__What this task involves__
Return exactly the span of lines in the following data that opens with the line containing "apply, comment |" and closes with the line containing "fix and comment |". Include nothing else.

__Provided data__
::::::::

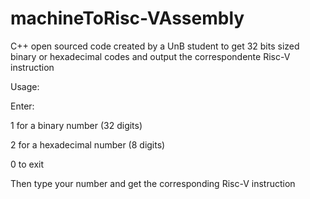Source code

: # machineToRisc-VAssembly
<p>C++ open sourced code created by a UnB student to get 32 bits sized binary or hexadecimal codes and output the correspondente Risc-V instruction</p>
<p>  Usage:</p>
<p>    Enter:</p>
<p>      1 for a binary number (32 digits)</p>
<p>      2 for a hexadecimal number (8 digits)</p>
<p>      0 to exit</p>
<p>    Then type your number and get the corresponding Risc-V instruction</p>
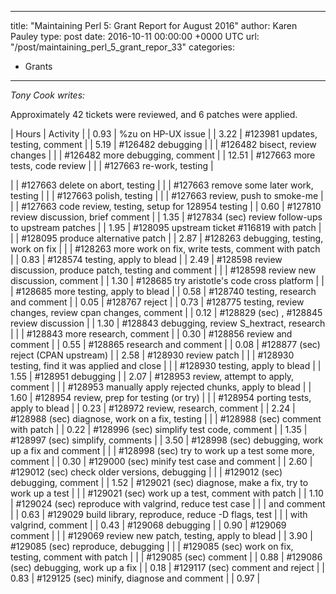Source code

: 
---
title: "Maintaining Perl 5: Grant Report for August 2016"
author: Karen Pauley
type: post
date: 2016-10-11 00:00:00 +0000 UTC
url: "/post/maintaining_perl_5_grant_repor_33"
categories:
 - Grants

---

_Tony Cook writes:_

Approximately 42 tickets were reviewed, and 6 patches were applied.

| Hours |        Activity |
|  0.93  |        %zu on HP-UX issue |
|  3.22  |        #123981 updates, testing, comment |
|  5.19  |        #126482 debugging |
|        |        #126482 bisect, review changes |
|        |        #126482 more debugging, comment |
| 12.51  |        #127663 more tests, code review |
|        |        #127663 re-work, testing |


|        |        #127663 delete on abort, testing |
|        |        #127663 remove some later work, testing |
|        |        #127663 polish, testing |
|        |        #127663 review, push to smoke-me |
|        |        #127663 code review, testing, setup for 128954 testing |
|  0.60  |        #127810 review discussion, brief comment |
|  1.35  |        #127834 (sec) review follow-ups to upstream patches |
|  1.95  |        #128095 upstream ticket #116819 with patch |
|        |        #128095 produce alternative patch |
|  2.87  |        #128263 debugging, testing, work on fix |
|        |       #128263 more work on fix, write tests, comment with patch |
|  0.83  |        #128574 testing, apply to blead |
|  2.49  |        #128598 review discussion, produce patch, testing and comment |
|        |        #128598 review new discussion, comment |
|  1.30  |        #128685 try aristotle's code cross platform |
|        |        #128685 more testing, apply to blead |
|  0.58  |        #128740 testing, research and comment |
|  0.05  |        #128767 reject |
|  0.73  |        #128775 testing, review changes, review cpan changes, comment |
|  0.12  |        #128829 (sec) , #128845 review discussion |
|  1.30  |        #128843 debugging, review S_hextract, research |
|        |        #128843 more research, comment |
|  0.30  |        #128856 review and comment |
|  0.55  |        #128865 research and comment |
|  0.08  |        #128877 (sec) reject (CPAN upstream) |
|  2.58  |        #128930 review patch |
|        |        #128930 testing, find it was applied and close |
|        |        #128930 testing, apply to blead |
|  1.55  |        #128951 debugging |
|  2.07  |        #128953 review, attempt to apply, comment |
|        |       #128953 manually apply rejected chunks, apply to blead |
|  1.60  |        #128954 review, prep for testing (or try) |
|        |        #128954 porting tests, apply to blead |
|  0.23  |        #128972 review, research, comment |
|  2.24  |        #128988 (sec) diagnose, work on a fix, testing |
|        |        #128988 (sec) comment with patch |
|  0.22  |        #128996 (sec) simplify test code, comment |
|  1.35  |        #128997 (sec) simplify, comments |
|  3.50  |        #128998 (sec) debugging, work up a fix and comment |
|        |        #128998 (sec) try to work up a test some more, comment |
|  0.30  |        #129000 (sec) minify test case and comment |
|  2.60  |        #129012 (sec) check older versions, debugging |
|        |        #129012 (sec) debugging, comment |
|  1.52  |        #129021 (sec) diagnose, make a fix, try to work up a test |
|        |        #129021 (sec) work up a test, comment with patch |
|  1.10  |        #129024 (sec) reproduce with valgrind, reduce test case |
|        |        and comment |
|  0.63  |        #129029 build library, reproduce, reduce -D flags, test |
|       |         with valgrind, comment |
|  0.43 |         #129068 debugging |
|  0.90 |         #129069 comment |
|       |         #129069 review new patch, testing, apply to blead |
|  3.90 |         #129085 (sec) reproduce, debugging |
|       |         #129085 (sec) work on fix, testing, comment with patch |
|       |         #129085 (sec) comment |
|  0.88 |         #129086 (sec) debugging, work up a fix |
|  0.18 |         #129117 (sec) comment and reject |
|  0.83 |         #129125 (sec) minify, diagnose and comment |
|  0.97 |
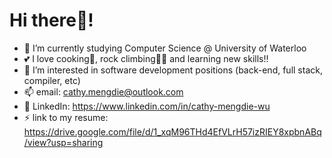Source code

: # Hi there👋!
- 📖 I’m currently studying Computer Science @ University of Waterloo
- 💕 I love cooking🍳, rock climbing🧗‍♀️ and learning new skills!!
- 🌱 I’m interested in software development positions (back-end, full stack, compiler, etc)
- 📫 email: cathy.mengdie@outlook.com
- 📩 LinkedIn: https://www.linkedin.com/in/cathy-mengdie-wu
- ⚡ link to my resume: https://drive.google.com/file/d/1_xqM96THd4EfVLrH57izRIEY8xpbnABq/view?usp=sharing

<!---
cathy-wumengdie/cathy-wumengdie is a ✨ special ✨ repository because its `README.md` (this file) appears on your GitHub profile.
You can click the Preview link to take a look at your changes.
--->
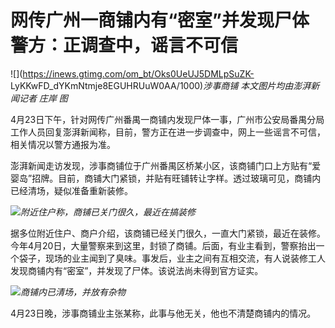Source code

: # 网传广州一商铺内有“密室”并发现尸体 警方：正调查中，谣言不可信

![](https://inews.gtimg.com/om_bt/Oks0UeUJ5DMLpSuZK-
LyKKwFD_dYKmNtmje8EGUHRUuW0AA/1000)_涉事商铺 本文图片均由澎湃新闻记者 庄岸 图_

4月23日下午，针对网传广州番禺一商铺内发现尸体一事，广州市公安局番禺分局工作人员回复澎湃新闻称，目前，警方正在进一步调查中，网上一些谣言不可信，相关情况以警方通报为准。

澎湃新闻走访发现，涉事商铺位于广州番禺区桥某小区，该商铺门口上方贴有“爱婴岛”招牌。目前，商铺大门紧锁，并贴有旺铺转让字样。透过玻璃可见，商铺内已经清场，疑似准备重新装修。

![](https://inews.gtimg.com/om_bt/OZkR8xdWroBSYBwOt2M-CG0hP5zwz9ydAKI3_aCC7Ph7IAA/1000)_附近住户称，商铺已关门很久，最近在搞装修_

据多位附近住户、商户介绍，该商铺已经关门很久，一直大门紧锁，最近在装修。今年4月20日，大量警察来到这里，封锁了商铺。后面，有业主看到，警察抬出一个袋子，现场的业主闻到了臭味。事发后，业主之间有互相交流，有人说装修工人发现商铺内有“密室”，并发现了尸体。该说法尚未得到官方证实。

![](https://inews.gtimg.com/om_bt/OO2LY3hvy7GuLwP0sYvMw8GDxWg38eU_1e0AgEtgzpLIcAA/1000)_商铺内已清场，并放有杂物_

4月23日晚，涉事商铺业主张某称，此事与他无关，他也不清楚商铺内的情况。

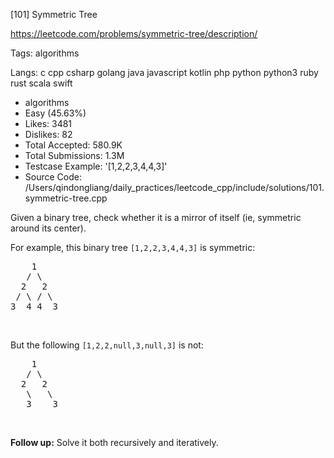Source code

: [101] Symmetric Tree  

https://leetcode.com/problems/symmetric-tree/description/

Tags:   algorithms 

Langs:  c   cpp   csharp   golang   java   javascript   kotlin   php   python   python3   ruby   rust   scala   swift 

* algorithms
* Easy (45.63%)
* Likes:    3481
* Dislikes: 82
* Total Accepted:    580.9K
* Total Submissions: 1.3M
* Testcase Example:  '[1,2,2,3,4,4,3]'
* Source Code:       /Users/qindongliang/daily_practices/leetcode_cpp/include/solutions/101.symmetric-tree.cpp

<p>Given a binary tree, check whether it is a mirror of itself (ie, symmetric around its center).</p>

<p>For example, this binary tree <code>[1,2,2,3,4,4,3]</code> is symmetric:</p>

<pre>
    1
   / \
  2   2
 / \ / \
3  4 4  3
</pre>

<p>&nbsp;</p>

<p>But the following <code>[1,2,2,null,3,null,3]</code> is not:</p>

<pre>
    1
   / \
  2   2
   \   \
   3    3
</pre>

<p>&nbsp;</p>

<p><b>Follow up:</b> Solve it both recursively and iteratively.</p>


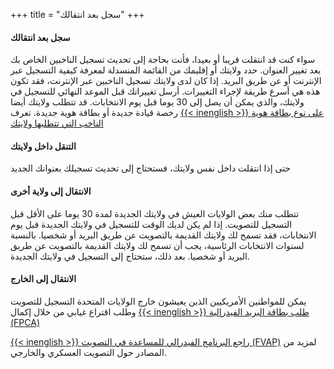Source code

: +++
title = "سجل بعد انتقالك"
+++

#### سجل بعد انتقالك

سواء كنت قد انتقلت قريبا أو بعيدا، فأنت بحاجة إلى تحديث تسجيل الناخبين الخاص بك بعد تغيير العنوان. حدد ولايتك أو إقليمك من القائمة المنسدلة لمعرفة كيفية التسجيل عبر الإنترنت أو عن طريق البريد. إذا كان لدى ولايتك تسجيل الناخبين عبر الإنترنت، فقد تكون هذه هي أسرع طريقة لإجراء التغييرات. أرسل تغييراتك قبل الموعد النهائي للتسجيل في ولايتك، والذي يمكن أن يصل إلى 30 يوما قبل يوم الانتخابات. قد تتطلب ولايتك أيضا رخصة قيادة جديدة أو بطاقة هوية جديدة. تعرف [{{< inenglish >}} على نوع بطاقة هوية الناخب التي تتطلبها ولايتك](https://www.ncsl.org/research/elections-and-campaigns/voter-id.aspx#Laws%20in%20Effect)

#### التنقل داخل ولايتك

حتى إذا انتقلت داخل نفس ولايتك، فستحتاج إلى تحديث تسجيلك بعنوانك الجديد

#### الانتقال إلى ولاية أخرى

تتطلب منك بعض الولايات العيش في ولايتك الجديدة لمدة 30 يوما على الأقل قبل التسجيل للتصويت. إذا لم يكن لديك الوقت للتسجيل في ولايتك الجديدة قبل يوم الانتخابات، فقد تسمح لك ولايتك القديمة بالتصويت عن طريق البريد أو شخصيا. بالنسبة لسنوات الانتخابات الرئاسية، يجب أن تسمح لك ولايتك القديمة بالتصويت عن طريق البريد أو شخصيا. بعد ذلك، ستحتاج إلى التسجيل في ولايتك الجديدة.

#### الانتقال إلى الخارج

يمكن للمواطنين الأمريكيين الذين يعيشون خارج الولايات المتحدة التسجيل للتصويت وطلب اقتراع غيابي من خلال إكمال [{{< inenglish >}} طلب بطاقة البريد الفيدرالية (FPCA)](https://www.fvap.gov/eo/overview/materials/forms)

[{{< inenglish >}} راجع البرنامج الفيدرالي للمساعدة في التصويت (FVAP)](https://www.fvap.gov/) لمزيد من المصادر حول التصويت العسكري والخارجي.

::::::::

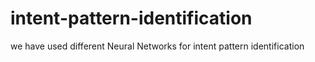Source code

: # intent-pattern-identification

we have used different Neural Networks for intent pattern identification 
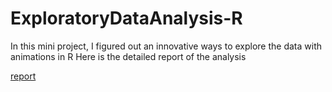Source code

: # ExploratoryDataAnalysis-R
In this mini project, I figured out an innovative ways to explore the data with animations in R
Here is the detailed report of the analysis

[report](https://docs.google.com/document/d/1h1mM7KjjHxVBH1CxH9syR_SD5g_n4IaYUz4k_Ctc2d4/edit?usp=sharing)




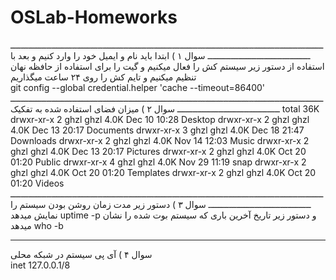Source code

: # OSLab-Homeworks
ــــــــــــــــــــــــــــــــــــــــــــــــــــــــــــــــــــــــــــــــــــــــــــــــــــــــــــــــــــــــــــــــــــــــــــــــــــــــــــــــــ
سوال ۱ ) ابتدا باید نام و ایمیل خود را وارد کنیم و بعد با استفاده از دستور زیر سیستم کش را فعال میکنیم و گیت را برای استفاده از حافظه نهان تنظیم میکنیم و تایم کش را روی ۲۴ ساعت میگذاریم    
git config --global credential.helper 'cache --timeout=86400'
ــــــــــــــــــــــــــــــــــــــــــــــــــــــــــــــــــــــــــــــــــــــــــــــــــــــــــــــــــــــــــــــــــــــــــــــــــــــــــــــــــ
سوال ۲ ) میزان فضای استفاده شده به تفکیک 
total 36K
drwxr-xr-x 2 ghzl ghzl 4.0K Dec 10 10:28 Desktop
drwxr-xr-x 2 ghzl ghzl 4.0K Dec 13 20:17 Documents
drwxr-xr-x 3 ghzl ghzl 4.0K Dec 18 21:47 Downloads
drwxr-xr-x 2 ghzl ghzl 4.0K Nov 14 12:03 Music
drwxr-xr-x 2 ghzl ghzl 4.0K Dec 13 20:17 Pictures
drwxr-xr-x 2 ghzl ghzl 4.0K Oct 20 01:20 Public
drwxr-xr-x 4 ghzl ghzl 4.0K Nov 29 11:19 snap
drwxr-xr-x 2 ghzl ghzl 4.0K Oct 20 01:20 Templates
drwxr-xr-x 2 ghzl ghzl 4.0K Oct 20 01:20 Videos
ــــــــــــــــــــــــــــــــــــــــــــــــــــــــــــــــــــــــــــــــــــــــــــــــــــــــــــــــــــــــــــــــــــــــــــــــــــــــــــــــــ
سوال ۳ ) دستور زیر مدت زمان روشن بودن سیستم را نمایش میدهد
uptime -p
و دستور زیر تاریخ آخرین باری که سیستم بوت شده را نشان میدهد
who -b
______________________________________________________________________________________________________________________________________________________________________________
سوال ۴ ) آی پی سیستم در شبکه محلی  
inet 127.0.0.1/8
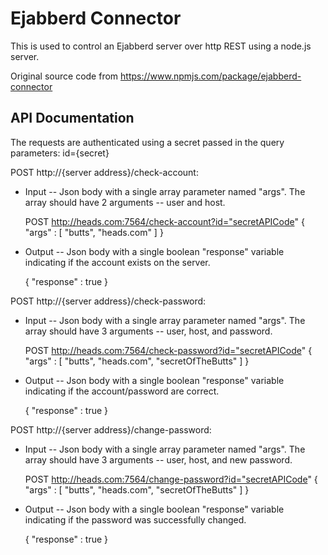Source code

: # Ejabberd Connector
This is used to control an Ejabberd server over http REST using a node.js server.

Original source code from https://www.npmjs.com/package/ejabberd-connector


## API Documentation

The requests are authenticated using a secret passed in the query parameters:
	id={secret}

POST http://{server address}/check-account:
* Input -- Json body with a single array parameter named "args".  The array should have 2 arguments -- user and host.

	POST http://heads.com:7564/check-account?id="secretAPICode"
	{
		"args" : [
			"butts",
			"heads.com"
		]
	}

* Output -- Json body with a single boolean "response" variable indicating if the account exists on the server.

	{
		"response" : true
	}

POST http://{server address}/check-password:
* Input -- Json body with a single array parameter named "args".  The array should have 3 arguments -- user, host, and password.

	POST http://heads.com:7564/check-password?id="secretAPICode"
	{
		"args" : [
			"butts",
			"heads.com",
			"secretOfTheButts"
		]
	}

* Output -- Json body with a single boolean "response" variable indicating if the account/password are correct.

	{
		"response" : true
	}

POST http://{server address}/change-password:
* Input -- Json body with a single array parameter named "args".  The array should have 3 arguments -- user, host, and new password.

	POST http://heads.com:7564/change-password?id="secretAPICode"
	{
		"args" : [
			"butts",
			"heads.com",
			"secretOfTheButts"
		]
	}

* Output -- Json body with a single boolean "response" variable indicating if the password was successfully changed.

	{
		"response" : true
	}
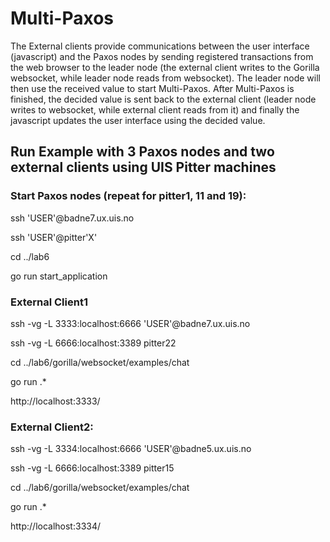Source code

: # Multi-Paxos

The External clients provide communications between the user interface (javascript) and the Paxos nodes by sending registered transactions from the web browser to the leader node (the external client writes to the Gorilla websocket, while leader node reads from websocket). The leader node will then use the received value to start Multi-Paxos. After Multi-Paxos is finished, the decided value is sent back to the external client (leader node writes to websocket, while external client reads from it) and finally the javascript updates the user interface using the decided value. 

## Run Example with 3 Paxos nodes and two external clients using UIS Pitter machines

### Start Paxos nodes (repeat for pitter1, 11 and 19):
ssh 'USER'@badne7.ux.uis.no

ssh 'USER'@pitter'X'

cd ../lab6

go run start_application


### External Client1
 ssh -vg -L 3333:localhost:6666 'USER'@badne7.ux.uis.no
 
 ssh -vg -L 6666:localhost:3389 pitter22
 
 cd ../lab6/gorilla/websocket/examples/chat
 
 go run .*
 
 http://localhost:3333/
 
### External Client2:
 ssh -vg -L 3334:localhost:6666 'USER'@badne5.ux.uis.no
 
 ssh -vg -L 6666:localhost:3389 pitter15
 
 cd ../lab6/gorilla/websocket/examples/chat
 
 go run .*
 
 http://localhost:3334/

::::::::

__Written answer__
|  2.07  |        #128953 review, attempt to apply, comment |
|        |       #128953 manually apply rejected chunks, apply to blead |
|  1.60  |        #128954 review, prep for testing (or try) |
|        |        #128954 porting tests, apply to blead |
|  0.23  |        #128972 review, research, comment |
|  2.24  |        #128988 (sec) diagnose, work on a fix, testing |
|        |        #128988 (sec) comment with patch |
|  0.22  |        #128996 (sec) simplify test code, comment |
|  1.35  |        #128997 (sec) simplify, comments |
|  3.50  |        #128998 (sec) debugging, work up a fix and comment |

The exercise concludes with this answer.